Friday Book: The smartest man on Broadway
Friday 11 September 1998
BY MERYLE SECREST, BLOOMSBURY, pounds 17.99
A FUNNY thing happened to Stephen Sondheim on the way to manhood. He met Oscar Hammerstein, a family friend who also wrote the words to Oklahoma!: not a bad start for the leading composer-lyricist in musical theatre today. But, as Meryle Secrest points out, Hammerstein's encouragement was not the only intimation of musical immortality for young Stevie. His father taught him piano, and, by the time he had learnt to shave, Stephen was writing satirical songs.
A much more important factor was a privileged but emotionally barren childhood. In her compendium of Sondheim's life, Secrest starts off with his grandparents: eastern European Jews migrating to New York, surviving economic slumps, making dosh. Born in 1930, Sondheim was brought up in a swanky New York apartment, but had no brothers or sisters and, most of the time, no parents.
The biggest blow came when he was 10. His father traded his wife, the pretentious and vain Foxy, for a younger model, and Stevie was left with a mother who never got over the divorce. He is convinced that she used to flash her knickers and her cleavage at him. On this point, Secrest's bits of explanatory psychobabble are less revealing than her anecdotes of Sondheim's later "Don't touch me" attitude to women.
Although, when told about his homosexuality, Princess Alexandra once called him "rather a sad man", Sondheim does not appear to have had many problems with his sexual, as opposed to his emotional, orientation. In a series of sensitive discussions with Secrest, he talks frankly about his feelings of remoteness as well as his romantic crushes.
Secrest thinks that Sondheim's turbulent relationship with Foxy explains his wary attitude to women, though it probably just explains his general fear of any kind of emotional exposure. When Sondheim fell deeply in love with Peter Jones, a much younger man, it was a year before he gave him his private telephone number. At this stage, Sondheim was no callow youth: he was in his sixties.
Clearly, Sondheim has been married to Mummy for his much of his life. Only once their relationship degenerated - when he was in his forties - did he make a decisive break with Foxy. Even then, it took a letter from her which said "The only regret I have in life is giving you birth" to provoke the split. Ever dutiful, he gave her $80,000 a year until she died in 1992, but he claims not to know where she is buried.

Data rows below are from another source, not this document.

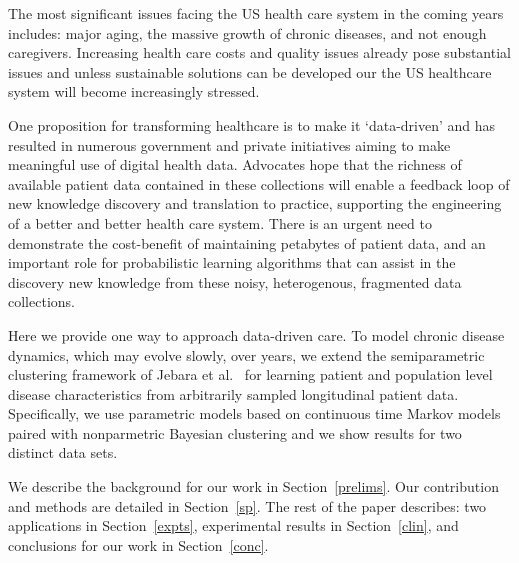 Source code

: The most significant issues facing the US health care system in the coming years includes: major aging, the massive growth of chronic diseases, and not enough caregivers.  Increasing health care costs and quality issues already pose substantial issues and unless sustainable solutions can be developed our the US healthcare system will become increasingly stressed.

One proposition for transforming healthcare is to make it `data-driven' and has resulted in numerous government and private initiatives aiming to make meaningful use of digital health data.  Advocates hope that the richness of available patient data contained in these collections will enable a feedback loop of new knowledge discovery and translation to practice, supporting the engineering of a better and better health care system. There is an urgent need to demonstrate the cost-benefit of maintaining petabytes of patient data, and an important role for probabilistic learning algorithms that can assist in the discovery new knowledge from these noisy, heterogenous, fragmented data collections.

Here we provide one way to approach
data-driven care.  To model chronic disease dynamics, which may evolve slowly, over years, we extend the semiparametric clustering framework of Jebara et al.~\cite{JebSonTha07a} for learning patient and population level disease characteristics from arbitrarily sampled longitudinal patient data.  Specifically, we use parametric models based on continuous time Markov models paired with nonparmetric Bayesian clustering and we show results for two distinct data sets.

We describe the background for our work in Section~\ref{prelims}.  Our contribution and methods are detailed in Section~\ref{sp}.  The rest of the paper describes: two applications in Section~\ref{expts}, experimental results in Section~\ref{clin}, and conclusions for our work in Section~\ref{conc}.
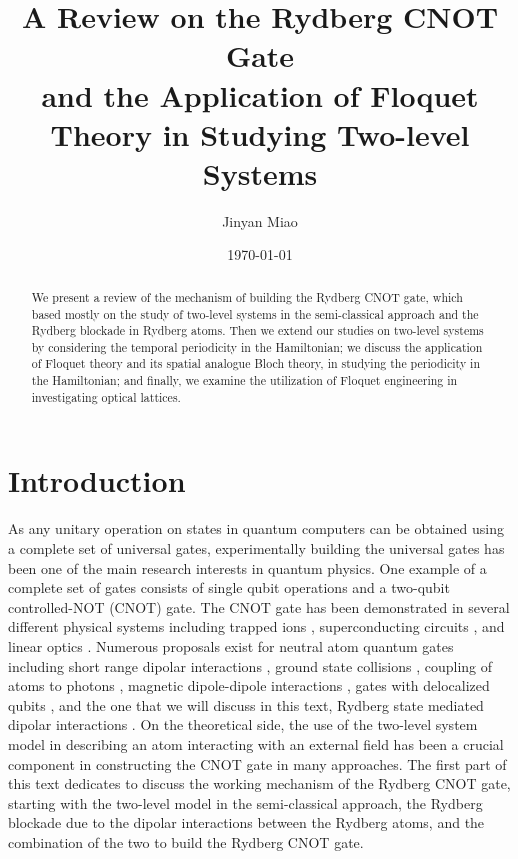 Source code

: \documentclass[reprint, amsmath, amssymb, aps]{revtex4-2}
\begin{document}
\title{A Review on the Rydberg CNOT Gate \\and the Application of Floquet Theory in Studying Two-level Systems}

\author{Jinyan Miao}
\hfill\break
\date{\today}


\begin{abstract}
We present a review of the mechanism of building the Rydberg CNOT gate, which based mostly on the study of two-level systems in the semi-classical approach and the Rydberg blockade in Rydberg atoms. Then we extend our studies on two-level systems by considering the temporal periodicity in the Hamiltonian; we discuss the application of Floquet theory and its spatial analogue Bloch theory, in studying the periodicity in the Hamiltonian; and finally, we examine the utilization of Floquet engineering in investigating optical lattices.
\end{abstract}

\maketitle

\section{\label{sec:level1}Introduction}
As any unitary operation on states in quantum computers can be obtained using a complete set of universal gates, experimentally building the universal gates has been one of the main research interests in quantum physics. One example of a complete set of gates consists of single qubit operations and a two-qubit controlled-NOT (CNOT) gate. The CNOT gate has been demonstrated in
several different physical systems including trapped ions \cite{2, 3}, superconducting circuits \cite{4,5}, and linear optics \cite{6,7}. Numerous proposals exist for neutral atom quantum
gates including short range dipolar interactions \cite{8}, ground state collisions \cite{9}, coupling of atoms to photons \cite{10}, magnetic dipole-dipole interactions \cite{11}, gates with delocalized qubits \cite{12}, and the one that we will discuss in this text, Rydberg state mediated dipolar interactions \cite{13, Isenhower, IsenhowerThesis}. On the theoretical side, the use of the two-level system model in describing an atom interacting with an external field has been a crucial component in constructing the CNOT gate in many approaches. The first part of this text dedicates to discuss the working mechanism of the Rydberg CNOT gate, starting with the two-level model in the semi-classical approach, the Rydberg blockade due to the dipolar interactions between the Rydberg atoms, and the combination of the two to build the Rydberg CNOT gate. \\
\end{document}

A privileged childhood devoid of warmth, buffs might argue, helps if you want to write cool, satirical musicals. In Company, the lyrics of "The Little Things You Do Together" include "the children you destroy together" and "getting a divorce together". But other aspects of Sondheim's personality are equally important. In Sunday in the Park with George, the protagonist, the painter Georges Seurat, is shown as a rebel against artistic convention, sharing with his creator a fierce desire to break new ground. Sondheim's work depended as much on iron wit as on irony.
Not for him the schmaltz of traditional musicals, though his lyrics can be lush. Just think of "Someone in a Tree" from Pacific Overtures or "Tonight" from West Side Story. With a public persona that is suave and sophisticated, Sondheim has invariably attracted labels such as "smart" and "intellectual". But few writers have worked so hard at their talent. With painstaking detail, Secrest shows just how much perspiration went into his 800 songs.

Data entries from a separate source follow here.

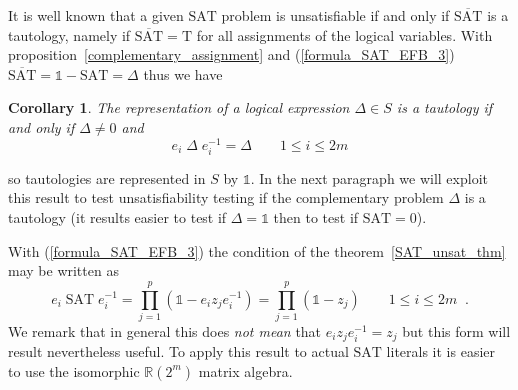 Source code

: \documentclass[a4paper,twoside,11pt]{article}
\newtheorem{MS_Corollary}[MS_Proposition]{Corollary}
\begin{document}
It is well known that a given {\ensuremath{\mbox{SAT}}}{} problem is unsatisfiable if and only if ${\overline{\ensuremath{\mbox{SAT}}}}$ is a tautology, namely if ${\overline{\ensuremath{\mbox{SAT}}}} = \mathrm{T}$ for all assignments of the logical variables. With proposition~\ref{complementary_assignment} and (\ref{formula_SAT_EFB_3}) ${\overline{\ensuremath{\mbox{SAT}}}} = {\ensuremath{\mathbb{1}}} - {\ensuremath{\mbox{SAT}}} = \Delta$ thus we have
\begin{MS_Corollary}
\label{TAUT_in_Cl}
The representation of a logical expression $\Delta \in S$ is a tautology if and only if $\Delta \ne 0$ and
$$
{e}_i \; \Delta \; {e}_i^{-1} = \Delta \qquad 1 \le i \le 2 m
$$
\end{MS_Corollary}
\noindent so tautologies are represented in $S$ by ${\ensuremath{\mathbb{1}}}$. In the next paragraph we will exploit this result to test unsatisfiability testing if the complementary problem $\Delta$ is a tautology (it results easier to test if $\Delta = {\ensuremath{\mathbb{1}}}$ then to test if ${\ensuremath{\mbox{SAT}}} = 0$).

With (\ref{formula_SAT_EFB_3}) the condition of the theorem~\ref{SAT_unsat_thm} may be written as
\begin{equation}
\label{formula_invariance_condition_2}
{e}_i \; {\ensuremath{\mbox{SAT}}} \; {e}_i^{-1} = \prod_{j = 1}^p ({\ensuremath{\mathbb{1}}} - {e}_i z_j {e}_i^{-1}) = \prod_{j = 1}^p ({\ensuremath{\mathbb{1}}} - z_j) \qquad 1 \le i \le 2 m {\;\; \mathrm{.}}
\end{equation}
\noindent We remark that in general this does \emph{not mean} that ${e}_i z_j {e}_i^{-1} = z_j$ but this form will result nevertheless useful. To apply this result to actual {\ensuremath{\mbox{SAT}}}{} literals it is easier to use the isomorphic ${\ensuremath{\mathbb{R}}}(2^m)$ matrix algebra.
\end{document}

After Sondheim met Hal Prince at a 1949 Rodgers and Hammerstein premiere, they created the concept musical - though Secrest has little to say about how culturally innovative this was. The wicked mix of parody and social comment in A Funny Thing Happened on the Way to the Forum, Follies, Sweeney Todd, A Little Night Music, and Assassins does not escape her, but her commentary on creativity can seem a bit trite.
Behind the mask of urbane artistry, Secrest reveals an unhappy man. Colleagues call him "surly", "bitter" and "aloof" - and perhaps other things that cannot be printed. He used to drink heavily, though his drug-taking (pot, LSD and coke) was more discreet and controlled than his temper and his tears. Predictably, success made him quite the poor little rich boy
Based on solid research and extensive conversations with Sondheim, his family, friends and lovers, this is the best book about his life so far. Some of the anecdotes may be familiar, but - with its scores of telling photographs - this is an amusing and readable account of the man and his work. Odd to think that Sondheim, a 68-year-old master musician, still can't whistle. His 1964 flop, Anyone Can Whistle, gives us a clue as to why. The heroine is unable to whistle because she won't "lower my guard" and "learn to be free". Come on, Stephen: there's still time to learn.